It is beyond tragic that people resettling near Fukushima have to figure out how bad the contamination there is, with Japan’s government allowing it to happen, Kevin Kamps, a nuclear waste specialist from the Beyond Nuclear organization, told RT.
RT: According to experts, Reactor #4 was so damaged in the 2011 catastrophe that any major earthquake could now result in its collapse. How real is that risk – and what could the consequences be if they don't get these rods out?
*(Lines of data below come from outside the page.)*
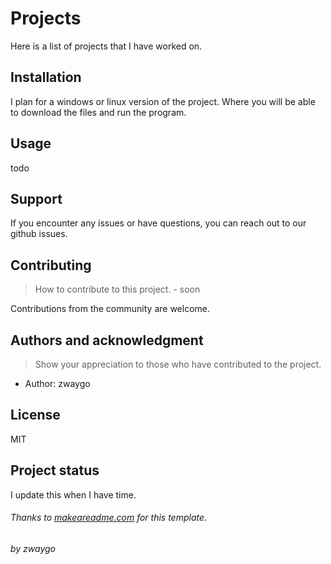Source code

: # Projects

Here is a list of projects that I have worked on.

## Installation

I plan for a windows or linux version of the project. Where you will be able to download the files and run the program.

## Usage

todo

## Support

If you encounter any issues or have questions, you can reach out to our github issues.

## Contributing

> How to contribute to this project. - soon

Contributions from the community are welcome.

## Authors and acknowledgment
> Show your appreciation to those who have contributed to the project.

- Author: zwaygo

## License

MIT

## Project status

I update this when I have time.

###### Thanks to [makeareadme.com](https://www.makeareadme.com/) for this template.
###### by zwaygo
Kevin Kamps: Yes, it’s been a strange race against time, that’s taken 2 1/2 years now, because they had to rebuild the infrastructure of the unit 4 building which was so badly destroyed by the explosion. Now they are ready to go with infrastructure and a crane to lift these hundred ton loads of radiated nuclear fuel assemblies out of the pool down to the ground and try to get them into a ground level pool. It’s a very risky operation, as your reporter reported, because the fuel itself could be bent, it could be damaged, it could be corroded. They used salt water at one point to cool the nuclear waste in this pool, which could have corroded the assemblies. They could break apart; they could crumble when they go to try to remove them. Even the director of the nuclear regulation authority of Japan has warned that this process should not be rushed; they should not try to force these assemblies out of their storage channels. But they have to get them out before a bigger earthquake takes the building down, the cooling water would drain away, and the waste with them will catch on fire. There is no radiological containment around the pool and if this waste would catch fire it could be 10 times worse than Chernobyl. That’s how much radioactivity is stored in that pool. Just in terms of the radioactive cesium content.
RT: People are ready resettling near Fukushima. How safe is it for them?
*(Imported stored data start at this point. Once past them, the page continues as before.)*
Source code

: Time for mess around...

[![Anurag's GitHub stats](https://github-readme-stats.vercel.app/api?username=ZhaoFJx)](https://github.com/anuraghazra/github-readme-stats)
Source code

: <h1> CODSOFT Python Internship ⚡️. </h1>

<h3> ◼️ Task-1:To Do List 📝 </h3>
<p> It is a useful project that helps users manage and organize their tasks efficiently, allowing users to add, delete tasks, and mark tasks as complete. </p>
KK: Well, that’s a great tragedy that the Japanese
government is allowing this to happen. To within the closest 12.4
miles of the devastated nuclear power plant obviously the
landscape is contaminated, the food supplies are contaminated. As
your reporter said, it’s up to individual private citizens to try
to figure out how bad the contamination is. The environmental
groups are trying to help them. So, it’s beyond tragic, it’s a
crime what’s happening at Fukushima Daiichi.
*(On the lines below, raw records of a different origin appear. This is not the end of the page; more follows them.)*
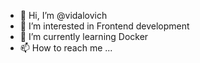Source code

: - 👋 Hi, I’m @vidalovich
- 👀 I’m interested in Frontend development
- 🌱 I’m currently learning Docker
- 📫 How to reach me ...

<!---
vidalovich/vidalovich is a ✨ special ✨ repository because its `README.md` (this file) appears on your GitHub profile.
You can click the Preview link to take a look at your changes.
--->
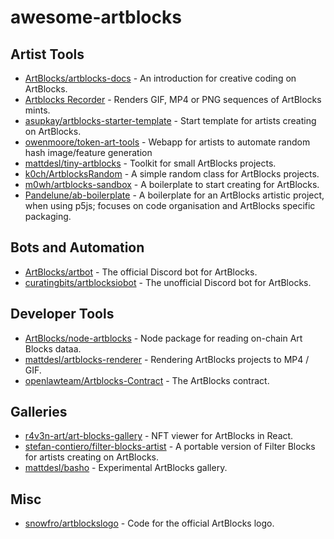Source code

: # awesome-artblocks

## Artist Tools
- [ArtBlocks/artblocks-docs](https://github.com/ArtBlocks/artblocks-docs) - An introduction for creative coding on ArtBlocks.
- [Artblocks Recorder](https://artblocks-renderer.netlify.app/) - Renders GIF, MP4 or PNG sequences of ArtBlocks mints.
- [asupkay/artblocks-starter-template](https://github.com/asupkay/artblocks-starter-template) - Start template for artists creating on ArtBlocks.
- [owenmoore/token-art-tools](https://github.com/owenmoore/token-art-tools) - Webapp for artists to automate random hash image/feature generation
- [mattdesl/tiny-artblocks](https://github.com/mattdesl/tiny-artblocks) - Toolkit for small ArtBlocks projects.
- [k0ch/ArtblocksRandom](https://github.com/k0ch/ArtblocksRandom) - A simple random class for ArtBlocks projects.
- [m0wh/artblocks-sandbox](https://github.com/m0wh/artblocks-sandbox) - A boilerplate to start creating for ArtBlocks.
- [Pandelune/ab-boilerplate](https://github.com/Pandelune/ab-boilerplate) - A boilerplate for an ArtBlocks artistic project, when using p5js; focuses on code organisation and ArtBlocks specific packaging.

## Bots and Automation
- [ArtBlocks/artbot](https://github.com/ArtBlocks/artbot) - The official Discord bot for ArtBlocks.
- [curatingbits/artblocksiobot](https://github.com/curatingbits/artblocksiobot) - The unofficial Discord bot for ArtBlocks.

## Developer Tools
- [ArtBlocks/node-artblocks](https://github.com/sheIby/node-artblocks) - Node package for reading on-chain Art Blocks dataa.
- [mattdesl/artblocks-renderer](https://github.com/mattdesl/artblocks-renderer) - Rendering ArtBlocks projects to MP4 / GIF.
- [openlawteam/Artblocks-Contract](https://github.com/openlawteam/Artblocks-Contract) - The ArtBlocks contract.

## Galleries
- [r4v3n-art/art-blocks-gallery](https://github.com/r4v3n-art/art-blocks-gallery) - NFT viewer for ArtBlocks in React.
- [stefan-contiero/filter-blocks-artist](https://github.com/stefan-contiero/filter-blocks-artist) - A portable version of Filter Blocks for artists creating on ArtBlocks.
- [mattdesl/basho](https://github.com/mattdesl/basho) - Experimental ArtBlocks gallery.

## Misc
- [snowfro/artblockslogo](https://github.com/snowfro/artblockslogo) - Code for the official ArtBlocks logo.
RT: The chief of the Fukushima power plant has called the process of removing fuel rods the official start of the decommissioning. Does that mean that Tepco is now in control of the situation?
KK: There were petitions delivered [Friday] signed by
1,500 people from around the world to the United Nations, calling
on the UN to send the best scientists and engineers of the
world to Fukushima Daiichi. It’s absurd that Tokyo Electric is in
charge of this globally significant extracting of the fuel from
the pool. If something goes wrong, this could be a global
catastrophe that dwarfs what has happened on Fukushima Daiichi
thus far. Tokyo Electric has shown its true colors time and time
again, its incompetence and its dishonesty, so it’s very
frightening that Tokyo Electric is in charge of this.